■ **Task brief**
The expected output is every entry, copied exactly.

■ **Dataset extract**
---

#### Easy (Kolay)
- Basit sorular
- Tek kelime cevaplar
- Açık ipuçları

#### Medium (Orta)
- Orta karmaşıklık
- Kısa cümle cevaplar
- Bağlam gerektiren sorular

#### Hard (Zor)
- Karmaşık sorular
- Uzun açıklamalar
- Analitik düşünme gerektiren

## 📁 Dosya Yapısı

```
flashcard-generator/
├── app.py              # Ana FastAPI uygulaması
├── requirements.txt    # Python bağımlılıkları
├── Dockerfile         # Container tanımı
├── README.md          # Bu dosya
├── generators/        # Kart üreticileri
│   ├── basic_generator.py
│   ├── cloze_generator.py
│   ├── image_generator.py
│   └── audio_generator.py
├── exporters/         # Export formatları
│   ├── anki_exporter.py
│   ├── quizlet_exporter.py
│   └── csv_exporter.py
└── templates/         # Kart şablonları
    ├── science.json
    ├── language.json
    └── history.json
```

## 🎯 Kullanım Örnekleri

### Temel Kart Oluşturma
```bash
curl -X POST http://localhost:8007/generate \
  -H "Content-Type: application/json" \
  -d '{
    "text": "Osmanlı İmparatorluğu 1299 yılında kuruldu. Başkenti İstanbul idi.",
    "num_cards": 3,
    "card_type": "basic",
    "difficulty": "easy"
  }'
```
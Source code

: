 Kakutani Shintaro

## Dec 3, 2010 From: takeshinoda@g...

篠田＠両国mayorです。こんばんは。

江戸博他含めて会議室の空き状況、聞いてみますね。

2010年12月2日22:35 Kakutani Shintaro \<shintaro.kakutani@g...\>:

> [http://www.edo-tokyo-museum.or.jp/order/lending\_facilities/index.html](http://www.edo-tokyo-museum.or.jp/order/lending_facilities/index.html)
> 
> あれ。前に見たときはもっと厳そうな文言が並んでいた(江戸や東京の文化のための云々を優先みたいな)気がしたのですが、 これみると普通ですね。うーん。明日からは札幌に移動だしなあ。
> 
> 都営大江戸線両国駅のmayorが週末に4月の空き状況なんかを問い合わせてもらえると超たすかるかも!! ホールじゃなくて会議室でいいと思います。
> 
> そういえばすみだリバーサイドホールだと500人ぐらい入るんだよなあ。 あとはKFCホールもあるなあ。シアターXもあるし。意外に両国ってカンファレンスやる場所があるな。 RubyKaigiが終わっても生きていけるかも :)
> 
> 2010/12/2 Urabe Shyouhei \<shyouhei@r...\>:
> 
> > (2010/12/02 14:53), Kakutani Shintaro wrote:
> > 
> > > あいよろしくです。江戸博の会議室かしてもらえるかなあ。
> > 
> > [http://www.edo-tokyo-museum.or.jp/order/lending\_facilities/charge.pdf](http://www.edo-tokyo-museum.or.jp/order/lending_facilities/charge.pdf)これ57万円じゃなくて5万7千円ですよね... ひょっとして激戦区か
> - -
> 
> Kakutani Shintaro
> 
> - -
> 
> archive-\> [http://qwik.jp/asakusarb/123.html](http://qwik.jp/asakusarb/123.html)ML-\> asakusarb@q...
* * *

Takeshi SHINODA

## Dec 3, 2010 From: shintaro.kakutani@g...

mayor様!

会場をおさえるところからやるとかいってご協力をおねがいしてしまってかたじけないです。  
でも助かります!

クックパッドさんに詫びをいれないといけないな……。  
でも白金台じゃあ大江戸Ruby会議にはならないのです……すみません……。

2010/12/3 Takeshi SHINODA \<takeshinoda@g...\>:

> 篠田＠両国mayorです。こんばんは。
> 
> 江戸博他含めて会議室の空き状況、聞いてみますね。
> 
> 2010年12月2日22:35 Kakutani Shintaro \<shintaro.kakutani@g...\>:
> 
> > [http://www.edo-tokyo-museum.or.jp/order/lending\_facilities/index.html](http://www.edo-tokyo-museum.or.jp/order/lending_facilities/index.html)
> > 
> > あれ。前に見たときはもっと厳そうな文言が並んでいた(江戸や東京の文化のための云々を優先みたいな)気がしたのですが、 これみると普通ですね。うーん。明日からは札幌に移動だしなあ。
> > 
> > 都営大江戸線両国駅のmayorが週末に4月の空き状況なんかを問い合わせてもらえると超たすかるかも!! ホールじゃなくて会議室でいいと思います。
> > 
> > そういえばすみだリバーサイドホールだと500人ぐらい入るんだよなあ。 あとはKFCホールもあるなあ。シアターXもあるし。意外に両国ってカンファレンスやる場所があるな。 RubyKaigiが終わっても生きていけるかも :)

---

■ **Exercise response**
#### Easy (Kolay)
- Basit sorular
- Tek kelime cevaplar
- Açık ipuçları

#### Medium (Orta)
- Orta karmaşıklık
- Kısa cümle cevaplar
- Bağlam gerektiren sorular

#### Hard (Zor)
- Karmaşık sorular
- Uzun açıklamalar
- Analitik düşünme gerektiren

## 📁 Dosya Yapısı

```
flashcard-generator/
├── app.py              # Ana FastAPI uygulaması
├── requirements.txt    # Python bağımlılıkları
├── Dockerfile         # Container tanımı
├── README.md          # Bu dosya
├── generators/        # Kart üreticileri
│   ├── basic_generator.py
│   ├── cloze_generator.py
│   ├── image_generator.py
│   └── audio_generator.py
├── exporters/         # Export formatları
│   ├── anki_exporter.py
│   ├── quizlet_exporter.py
│   └── csv_exporter.py
└── templates/         # Kart şablonları
    ├── science.json
    ├── language.json
    └── history.json
```

## 🎯 Kullanım Örnekleri

### Temel Kart Oluşturma
```bash
curl -X POST http://localhost:8007/generate \
  -H "Content-Type: application/json" \
  -d '{
    "text": "Osmanlı İmparatorluğu 1299 yılında kuruldu. Başkenti İstanbul idi.",
    "num_cards": 3,
    "card_type": "basic",
    "difficulty": "easy"
  }'
```
Source code

: Kakutani Shintaro

## Dec 3, 2010 From: takeshinoda@g...

篠田＠両国mayorです。こんばんは。

江戸博他含めて会議室の空き状況、聞いてみますね。

2010年12月2日22:35 Kakutani Shintaro \<shintaro.kakutani@g...\>:

> [http://www.edo-tokyo-museum.or.jp/order/lending\_facilities/index.html](http://www.edo-tokyo-museum.or.jp/order/lending_facilities/index.html)
> 
> あれ。前に見たときはもっと厳そうな文言が並んでいた(江戸や東京の文化のための云々を優先みたいな)気がしたのですが、 これみると普通ですね。うーん。明日からは札幌に移動だしなあ。
> 
> 都営大江戸線両国駅のmayorが週末に4月の空き状況なんかを問い合わせてもらえると超たすかるかも!! ホールじゃなくて会議室でいいと思います。
> 
> そういえばすみだリバーサイドホールだと500人ぐらい入るんだよなあ。 あとはKFCホールもあるなあ。シアターXもあるし。意外に両国ってカンファレンスやる場所があるな。 RubyKaigiが終わっても生きていけるかも :)
> 
> 2010/12/2 Urabe Shyouhei \<shyouhei@r...\>:
> 
> > (2010/12/02 14:53), Kakutani Shintaro wrote:
> > 
> > > あいよろしくです。江戸博の会議室かしてもらえるかなあ。
> > 
> > [http://www.edo-tokyo-museum.or.jp/order/lending\_facilities/charge.pdf](http://www.edo-tokyo-museum.or.jp/order/lending_facilities/charge.pdf)これ57万円じゃなくて5万7千円ですよね... ひょっとして激戦区か
> - -
> 
> Kakutani Shintaro
> 
> - -
> 
> archive-\> [http://qwik.jp/asakusarb/123.html](http://qwik.jp/asakusarb/123.html)ML-\> asakusarb@q...
* * *

Takeshi SHINODA

## Dec 3, 2010 From: shintaro.kakutani@g...

mayor様!

会場をおさえるところからやるとかいってご協力をおねがいしてしまってかたじけないです。  
でも助かります!

クックパッドさんに詫びをいれないといけないな……。  
でも白金台じゃあ大江戸Ruby会議にはならないのです……すみません……。

2010/12/3 Takeshi SHINODA \<takeshinoda@g...\>:

> 篠田＠両国mayorです。こんばんは。
> 
> 江戸博他含めて会議室の空き状況、聞いてみますね。
> 
> 2010年12月2日22:35 Kakutani Shintaro \<shintaro.kakutani@g...\>:
> 
> > [http://www.edo-tokyo-museum.or.jp/order/lending\_facilities/index.html](http://www.edo-tokyo-museum.or.jp/order/lending_facilities/index.html)
> > 
> > あれ。前に見たときはもっと厳そうな文言が並んでいた(江戸や東京の文化のための云々を優先みたいな)気がしたのですが、 これみると普通ですね。うーん。明日からは札幌に移動だしなあ。
> > 
> > 都営大江戸線両国駅のmayorが週末に4月の空き状況なんかを問い合わせてもらえると超たすかるかも!! ホールじゃなくて会議室でいいと思います。
> > 
> > そういえばすみだリバーサイドホールだと500人ぐらい入るんだよなあ。 あとはKFCホールもあるなあ。シアターXもあるし。意外に両国ってカンファレンスやる場所があるな。 RubyKaigiが終わっても生きていけるかも :)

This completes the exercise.